## [Data section]

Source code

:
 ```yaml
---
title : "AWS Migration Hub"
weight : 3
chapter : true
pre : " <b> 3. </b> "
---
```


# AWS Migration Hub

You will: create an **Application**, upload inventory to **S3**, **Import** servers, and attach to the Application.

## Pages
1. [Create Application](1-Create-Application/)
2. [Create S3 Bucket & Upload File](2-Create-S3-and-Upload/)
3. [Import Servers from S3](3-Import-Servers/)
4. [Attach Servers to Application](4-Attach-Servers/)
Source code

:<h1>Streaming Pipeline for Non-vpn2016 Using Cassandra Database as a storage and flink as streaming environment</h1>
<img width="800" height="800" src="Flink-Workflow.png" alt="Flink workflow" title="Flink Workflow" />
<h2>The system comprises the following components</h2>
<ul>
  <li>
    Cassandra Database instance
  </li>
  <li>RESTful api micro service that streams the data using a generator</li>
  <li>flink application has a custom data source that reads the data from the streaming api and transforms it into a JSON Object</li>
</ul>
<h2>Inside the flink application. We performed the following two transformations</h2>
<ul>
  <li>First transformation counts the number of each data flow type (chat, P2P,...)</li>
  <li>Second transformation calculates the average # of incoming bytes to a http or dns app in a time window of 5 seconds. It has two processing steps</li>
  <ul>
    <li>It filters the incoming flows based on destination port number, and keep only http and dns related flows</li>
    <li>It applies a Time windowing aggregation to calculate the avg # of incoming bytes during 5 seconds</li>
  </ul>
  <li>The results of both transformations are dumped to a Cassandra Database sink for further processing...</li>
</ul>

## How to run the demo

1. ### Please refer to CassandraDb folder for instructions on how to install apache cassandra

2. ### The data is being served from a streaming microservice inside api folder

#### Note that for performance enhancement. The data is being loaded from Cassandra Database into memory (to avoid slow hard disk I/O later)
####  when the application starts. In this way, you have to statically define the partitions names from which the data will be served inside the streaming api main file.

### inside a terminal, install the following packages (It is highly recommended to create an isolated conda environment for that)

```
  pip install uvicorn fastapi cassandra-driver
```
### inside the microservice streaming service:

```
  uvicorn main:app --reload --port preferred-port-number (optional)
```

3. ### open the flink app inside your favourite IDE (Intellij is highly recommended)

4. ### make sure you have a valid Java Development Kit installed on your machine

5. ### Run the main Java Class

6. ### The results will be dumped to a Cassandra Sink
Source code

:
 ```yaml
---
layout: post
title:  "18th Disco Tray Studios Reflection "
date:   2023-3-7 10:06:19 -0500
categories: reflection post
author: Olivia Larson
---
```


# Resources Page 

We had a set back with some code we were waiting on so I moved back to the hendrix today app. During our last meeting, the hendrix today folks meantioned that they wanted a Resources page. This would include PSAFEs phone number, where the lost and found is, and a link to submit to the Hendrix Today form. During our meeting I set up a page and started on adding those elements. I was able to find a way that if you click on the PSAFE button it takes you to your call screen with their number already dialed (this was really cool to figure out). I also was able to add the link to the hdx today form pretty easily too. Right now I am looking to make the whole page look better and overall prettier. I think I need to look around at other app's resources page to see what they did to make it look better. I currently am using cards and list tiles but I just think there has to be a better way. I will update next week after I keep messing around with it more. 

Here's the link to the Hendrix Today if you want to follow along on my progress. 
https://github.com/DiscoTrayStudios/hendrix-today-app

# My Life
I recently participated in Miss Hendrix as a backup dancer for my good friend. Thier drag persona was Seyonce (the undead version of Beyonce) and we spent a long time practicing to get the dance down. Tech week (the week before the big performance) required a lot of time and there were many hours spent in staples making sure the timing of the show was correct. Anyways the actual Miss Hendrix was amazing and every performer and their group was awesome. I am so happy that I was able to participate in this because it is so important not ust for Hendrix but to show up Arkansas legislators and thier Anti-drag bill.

## [Problem description]
Set every line of the data down again, word for word.

## [Result]
Source code

:
 ```yaml
---
title : "AWS Migration Hub"
weight : 3
chapter : true
pre : " <b> 3. </b> "
---
```


# AWS Migration Hub

You will: create an **Application**, upload inventory to **S3**, **Import** servers, and attach to the Application.

## Pages
1. [Create Application](1-Create-Application/)
2. [Create S3 Bucket & Upload File](2-Create-S3-and-Upload/)
3. [Import Servers from S3](3-Import-Servers/)
4. [Attach Servers to Application](4-Attach-Servers/)
Source code

:<h1>Streaming Pipeline for Non-vpn2016 Using Cassandra Database as a storage and flink as streaming environment</h1>
<img width="800" height="800" src="Flink-Workflow.png" alt="Flink workflow" title="Flink Workflow" />
<h2>The system comprises the following components</h2>
<ul>
  <li>
    Cassandra Database instance
  </li>
  <li>RESTful api micro service that streams the data using a generator</li>
  <li>flink application has a custom data source that reads the data from the streaming api and transforms it into a JSON Object</li>
</ul>
<h2>Inside the flink application. We performed the following two transformations</h2>
<ul>
  <li>First transformation counts the number of each data flow type (chat, P2P,...)</li>
  <li>Second transformation calculates the average # of incoming bytes to a http or dns app in a time window of 5 seconds. It has two processing steps</li>
  <ul>
    <li>It filters the incoming flows based on destination port number, and keep only http and dns related flows</li>
    <li>It applies a Time windowing aggregation to calculate the avg # of incoming bytes during 5 seconds</li>
  </ul>
  <li>The results of both transformations are dumped to a Cassandra Database sink for further processing...</li>
</ul>

## How to run the demo

1. ### Please refer to CassandraDb folder for instructions on how to install apache cassandra

2. ### The data is being served from a streaming microservice inside api folder

#### Note that for performance enhancement. The data is being loaded from Cassandra Database into memory (to avoid slow hard disk I/O later)
####  when the application starts. In this way, you have to statically define the partitions names from which the data will be served inside the streaming api main file.

### inside a terminal, install the following packages (It is highly recommended to create an isolated conda environment for that)

```
  pip install uvicorn fastapi cassandra-driver
```
### inside the microservice streaming service:

```
  uvicorn main:app --reload --port preferred-port-number (optional)
```

3. ### open the flink app inside your favourite IDE (Intellij is highly recommended)

4. ### make sure you have a valid Java Development Kit installed on your machine

5. ### Run the main Java Class

6. ### The results will be dumped to a Cassandra Sink
Source code

:
 ```yaml
---
layout: post
title:  "18th Disco Tray Studios Reflection "
date:   2023-3-7 10:06:19 -0500
categories: reflection post
author: Olivia Larson
---
```


# Resources Page 

We had a set back with some code we were waiting on so I moved back to the hendrix today app. During our last meeting, the hendrix today folks meantioned that they wanted a Resources page. This would include PSAFEs phone number, where the lost and found is, and a link to submit to the Hendrix Today form. During our meeting I set up a page and started on adding those elements. I was able to find a way that if you click on the PSAFE button it takes you to your call screen with their number already dialed (this was really cool to figure out). I also was able to add the link to the hdx today form pretty easily too. Right now I am looking to make the whole page look better and overall prettier. I think I need to look around at other app's resources page to see what they did to make it look better. I currently am using cards and list tiles but I just think there has to be a better way. I will update next week after I keep messing around with it more. 

Here's the link to the Hendrix Today if you want to follow along on my progress. 
https://github.com/DiscoTrayStudios/hendrix-today-app

# My Life
I recently participated in Miss Hendrix as a backup dancer for my good friend. Thier drag persona was Seyonce (the undead version of Beyonce) and we spent a long time practicing to get the dance down. Tech week (the week before the big performance) required a lot of time and there were many hours spent in staples making sure the timing of the show was correct. Anyways the actual Miss Hendrix was amazing and every performer and their group was awesome. I am so happy that I was able to participate in this because it is so important not ust for Hendrix but to show up Arkansas legislators and thier Anti-drag bill.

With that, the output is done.